Dans le domaine HCF, les contraintes et déformations sont assez faibles et ne causent que peu, voire aucune déformation plastique cyclique à l’échelle macroscopique. Le matériau atteint, dès le premier cycle en général, un régime stable et on dit alors qu’il y a adaptation des déformations (Doquet, 2009). À ce niveau de sollicitation, le nombre de sites d’amorçage est généralement plus limité; même souvent unique. La déformation plastique cyclique locale est grandement hétérogène, c’est-à-dire qu’elle se concentre à certains endroits isolés et plus faibles dans la microstructure (McDowell, 2007). La forte dépendance du comportement en fatigue avec la microstructure aux endroits critiques ainsi que l’hétérogénéité de la plasticité locale font que la variation statistique est plus grande en HCF et mérite alors d’être étudiée (Hertzberg, 1996; Morel et Flacelière, 2005). L’amorçage de fissure se fait dans plusieurs cas très tard dans la durée de vie et pilote alors la résistance en fatigue (Baïlon et Dorlot, 2000; Gonçalves, Araújo et Mamiya, 2005; McDowell, 2007; Rabbe et Anquez, 2008). La Figure 1.9 montre le plateau dans la courbe S-N qui survient normalement aux alentours de 106 ou 107 de cycles pour les aciers. Il s’agit de la limite d’endurance conventionnelle (Hertzberg, 1996; Baïlon et Dorlot, 2000). On sait aujourd’hui que cette contrainte est une limite de non- propagation des microfissures au-delà des premières barrières microstructurales et non une limite de non-amorçage (McDowell, 1996; Banvillet, Palin-Luc et Lasserre, 2003; Doquet, 2009).
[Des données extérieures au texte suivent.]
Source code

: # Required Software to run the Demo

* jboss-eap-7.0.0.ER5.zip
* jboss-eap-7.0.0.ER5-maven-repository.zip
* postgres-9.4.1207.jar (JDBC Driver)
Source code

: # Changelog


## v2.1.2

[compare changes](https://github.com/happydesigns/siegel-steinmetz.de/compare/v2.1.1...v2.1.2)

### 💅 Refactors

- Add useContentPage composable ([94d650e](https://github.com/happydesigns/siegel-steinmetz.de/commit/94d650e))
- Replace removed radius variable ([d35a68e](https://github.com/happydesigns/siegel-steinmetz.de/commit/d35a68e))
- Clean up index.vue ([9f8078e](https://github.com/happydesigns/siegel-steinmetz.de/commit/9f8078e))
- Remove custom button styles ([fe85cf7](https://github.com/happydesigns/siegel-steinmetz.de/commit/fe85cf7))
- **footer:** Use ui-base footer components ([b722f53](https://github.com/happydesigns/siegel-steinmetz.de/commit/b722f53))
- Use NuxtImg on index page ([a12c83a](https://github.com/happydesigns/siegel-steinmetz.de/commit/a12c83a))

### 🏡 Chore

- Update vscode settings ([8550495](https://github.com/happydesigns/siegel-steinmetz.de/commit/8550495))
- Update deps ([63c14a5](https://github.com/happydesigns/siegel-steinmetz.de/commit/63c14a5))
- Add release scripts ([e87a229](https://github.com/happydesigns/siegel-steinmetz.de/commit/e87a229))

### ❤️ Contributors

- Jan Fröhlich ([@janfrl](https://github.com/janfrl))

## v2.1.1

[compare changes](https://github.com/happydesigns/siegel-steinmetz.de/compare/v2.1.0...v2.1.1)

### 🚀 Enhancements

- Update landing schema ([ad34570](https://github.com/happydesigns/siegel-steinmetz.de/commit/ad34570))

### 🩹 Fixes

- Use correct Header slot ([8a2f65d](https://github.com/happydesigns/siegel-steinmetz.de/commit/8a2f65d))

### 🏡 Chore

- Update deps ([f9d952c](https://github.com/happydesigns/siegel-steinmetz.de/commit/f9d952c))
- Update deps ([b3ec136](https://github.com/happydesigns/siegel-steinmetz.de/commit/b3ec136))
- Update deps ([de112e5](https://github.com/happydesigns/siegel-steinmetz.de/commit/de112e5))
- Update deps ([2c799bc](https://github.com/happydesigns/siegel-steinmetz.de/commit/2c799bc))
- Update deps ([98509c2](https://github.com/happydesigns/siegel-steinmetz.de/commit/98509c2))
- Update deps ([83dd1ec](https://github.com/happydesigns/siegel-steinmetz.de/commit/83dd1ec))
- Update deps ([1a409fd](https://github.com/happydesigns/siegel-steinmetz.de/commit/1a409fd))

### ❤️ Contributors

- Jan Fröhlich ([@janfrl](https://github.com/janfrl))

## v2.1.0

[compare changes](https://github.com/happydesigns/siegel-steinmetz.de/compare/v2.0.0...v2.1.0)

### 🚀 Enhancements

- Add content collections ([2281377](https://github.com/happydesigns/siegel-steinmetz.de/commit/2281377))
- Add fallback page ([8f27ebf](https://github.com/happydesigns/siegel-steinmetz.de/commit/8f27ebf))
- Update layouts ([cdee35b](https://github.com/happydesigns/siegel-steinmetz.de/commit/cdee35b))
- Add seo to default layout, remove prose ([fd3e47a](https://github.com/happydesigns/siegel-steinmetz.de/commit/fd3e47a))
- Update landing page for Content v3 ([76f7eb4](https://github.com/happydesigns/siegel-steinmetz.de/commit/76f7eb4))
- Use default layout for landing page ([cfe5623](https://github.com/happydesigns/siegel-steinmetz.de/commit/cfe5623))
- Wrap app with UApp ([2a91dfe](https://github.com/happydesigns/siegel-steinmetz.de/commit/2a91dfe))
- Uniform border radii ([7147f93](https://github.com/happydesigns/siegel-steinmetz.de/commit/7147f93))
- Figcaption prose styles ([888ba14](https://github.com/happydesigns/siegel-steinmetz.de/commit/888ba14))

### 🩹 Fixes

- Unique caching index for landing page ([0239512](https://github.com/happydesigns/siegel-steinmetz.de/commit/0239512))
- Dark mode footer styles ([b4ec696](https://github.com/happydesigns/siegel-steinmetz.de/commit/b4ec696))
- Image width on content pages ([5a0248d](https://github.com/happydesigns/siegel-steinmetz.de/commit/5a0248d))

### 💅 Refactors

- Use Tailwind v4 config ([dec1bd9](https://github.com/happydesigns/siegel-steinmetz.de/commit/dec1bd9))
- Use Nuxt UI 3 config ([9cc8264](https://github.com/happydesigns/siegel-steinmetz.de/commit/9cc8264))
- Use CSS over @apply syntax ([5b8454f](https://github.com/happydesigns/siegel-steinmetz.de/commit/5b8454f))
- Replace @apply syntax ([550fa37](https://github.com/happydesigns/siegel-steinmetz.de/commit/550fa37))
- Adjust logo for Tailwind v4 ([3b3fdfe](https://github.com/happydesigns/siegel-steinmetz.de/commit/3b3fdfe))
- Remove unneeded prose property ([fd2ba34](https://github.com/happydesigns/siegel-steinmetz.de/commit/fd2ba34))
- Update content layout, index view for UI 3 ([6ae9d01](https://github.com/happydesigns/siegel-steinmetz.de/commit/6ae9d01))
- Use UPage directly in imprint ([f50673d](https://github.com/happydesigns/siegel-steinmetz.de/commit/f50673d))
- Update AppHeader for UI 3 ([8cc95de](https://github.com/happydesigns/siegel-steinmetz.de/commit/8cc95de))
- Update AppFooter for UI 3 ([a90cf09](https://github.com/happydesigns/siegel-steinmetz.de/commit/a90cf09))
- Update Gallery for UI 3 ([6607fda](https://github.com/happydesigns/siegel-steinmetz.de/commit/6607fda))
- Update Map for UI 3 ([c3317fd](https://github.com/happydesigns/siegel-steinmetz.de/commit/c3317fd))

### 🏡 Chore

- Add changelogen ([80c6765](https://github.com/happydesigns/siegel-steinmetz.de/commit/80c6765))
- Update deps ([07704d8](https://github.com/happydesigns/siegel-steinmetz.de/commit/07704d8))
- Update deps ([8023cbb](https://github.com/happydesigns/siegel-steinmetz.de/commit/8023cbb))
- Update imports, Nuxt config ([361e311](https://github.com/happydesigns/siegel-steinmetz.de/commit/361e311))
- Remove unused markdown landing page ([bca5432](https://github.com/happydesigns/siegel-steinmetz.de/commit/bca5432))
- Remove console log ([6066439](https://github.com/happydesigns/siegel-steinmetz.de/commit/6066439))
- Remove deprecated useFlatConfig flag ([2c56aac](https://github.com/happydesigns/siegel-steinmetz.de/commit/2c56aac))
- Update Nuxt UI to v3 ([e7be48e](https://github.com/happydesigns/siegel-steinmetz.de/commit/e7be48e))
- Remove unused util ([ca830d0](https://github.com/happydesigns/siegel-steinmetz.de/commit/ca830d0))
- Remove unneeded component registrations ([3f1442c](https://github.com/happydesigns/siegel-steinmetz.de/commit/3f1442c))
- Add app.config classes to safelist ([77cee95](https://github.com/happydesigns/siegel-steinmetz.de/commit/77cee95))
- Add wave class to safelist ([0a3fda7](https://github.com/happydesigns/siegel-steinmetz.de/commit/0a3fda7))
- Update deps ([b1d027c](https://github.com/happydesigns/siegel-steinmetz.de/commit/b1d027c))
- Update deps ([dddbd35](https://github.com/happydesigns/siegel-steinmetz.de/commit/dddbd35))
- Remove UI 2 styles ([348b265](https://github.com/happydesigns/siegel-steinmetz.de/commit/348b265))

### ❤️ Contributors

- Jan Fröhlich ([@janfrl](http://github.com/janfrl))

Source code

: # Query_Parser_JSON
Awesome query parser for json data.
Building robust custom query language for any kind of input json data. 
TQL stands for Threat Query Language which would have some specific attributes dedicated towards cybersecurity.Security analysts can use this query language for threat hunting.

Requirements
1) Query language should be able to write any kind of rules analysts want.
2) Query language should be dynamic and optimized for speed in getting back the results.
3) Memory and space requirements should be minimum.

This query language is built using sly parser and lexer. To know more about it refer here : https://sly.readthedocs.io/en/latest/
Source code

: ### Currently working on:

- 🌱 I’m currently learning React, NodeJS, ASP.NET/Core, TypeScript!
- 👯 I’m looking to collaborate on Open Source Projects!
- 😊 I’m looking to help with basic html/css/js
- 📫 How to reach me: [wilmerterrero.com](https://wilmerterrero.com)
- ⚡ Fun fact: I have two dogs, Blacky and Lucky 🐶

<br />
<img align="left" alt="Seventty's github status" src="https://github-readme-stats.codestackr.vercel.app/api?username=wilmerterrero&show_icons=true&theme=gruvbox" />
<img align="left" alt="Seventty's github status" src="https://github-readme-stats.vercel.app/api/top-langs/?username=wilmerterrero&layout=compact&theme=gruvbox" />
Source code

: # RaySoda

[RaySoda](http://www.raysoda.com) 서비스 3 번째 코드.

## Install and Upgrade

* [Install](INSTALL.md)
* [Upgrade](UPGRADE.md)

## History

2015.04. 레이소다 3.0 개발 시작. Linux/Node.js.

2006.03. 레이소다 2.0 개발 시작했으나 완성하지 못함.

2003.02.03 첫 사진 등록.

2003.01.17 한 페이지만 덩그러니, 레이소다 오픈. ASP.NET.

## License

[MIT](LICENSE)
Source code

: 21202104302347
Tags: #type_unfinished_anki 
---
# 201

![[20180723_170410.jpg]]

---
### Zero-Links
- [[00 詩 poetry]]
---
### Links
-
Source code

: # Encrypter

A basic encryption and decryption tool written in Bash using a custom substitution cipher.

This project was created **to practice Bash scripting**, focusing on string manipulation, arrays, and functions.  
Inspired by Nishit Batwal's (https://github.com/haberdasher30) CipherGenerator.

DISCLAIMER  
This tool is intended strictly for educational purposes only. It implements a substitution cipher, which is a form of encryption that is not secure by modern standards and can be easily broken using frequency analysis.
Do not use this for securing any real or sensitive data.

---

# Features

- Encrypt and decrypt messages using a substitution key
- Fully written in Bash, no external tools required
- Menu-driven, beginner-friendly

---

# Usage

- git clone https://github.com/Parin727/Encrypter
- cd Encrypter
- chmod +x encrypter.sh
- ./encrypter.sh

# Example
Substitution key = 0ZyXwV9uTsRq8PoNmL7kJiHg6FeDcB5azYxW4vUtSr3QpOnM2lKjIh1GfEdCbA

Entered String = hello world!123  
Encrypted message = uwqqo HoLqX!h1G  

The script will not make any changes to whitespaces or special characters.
Il est fréquent en HCF d’observer l’arrêt définitif ou momentané des microfissures de fatigue lorsque les charges sont suffisamment basses à cause notamment de la microstructure, des contraintes résiduelles microscopiques (McDowell, 1996) ou du frottement entre les lèvres de la microfissure (Doquet, 2009).

Les ingénieurs mécaniques ont longtemps pensé qu’aucune rupture ne pouvait survenir en dessous de la limite d’endurance mais plusieurs études plus récentes dans l’histoire de la fatigue ont prouvé le contraire. En effet, en présence de contraintes et déformations plus faibles que les conditions obtenues à la limite d’endurance conventionnelle, il est possible d’observer des ruptures pour la plupart des alliages métalliques à des durées de vie de l’ordre du milliard de cycles (Tanaka et Akiniwa, 2002; Bathias, 2008; Hong et al., 2012, Lai et al., 2012). On atteint alors le domaine de la fatigue gigacyclique (VHCF). Bathias (2008) indique que l’étude de la fatigue gigacyclique est plus récente malgré son importance pratique évidente pour la conception des machines modernes car elle a nécessité le développement de machines d’essai à haute fréquence (jusqu’à 20 kHz) dites piézoélectriques et la mise au point de techniques d’essai particulières. Sohar et al. (2008) décrivent en détails l’équipement de test requis (circuit de refroidissement, générateur haute fréquence, transducteur, etc.). Dans ce domaine, la déformation plastique cyclique n’est observée qu’à un ou quelques défauts de la microstructure très isolés qui produisent une concentration des contraintes très locale. Il convient de différencier les domaines HCF et VHCF car pour un alliage donné les mécanismes d’amorçage de fissure sont souvent différents dans les deux cas.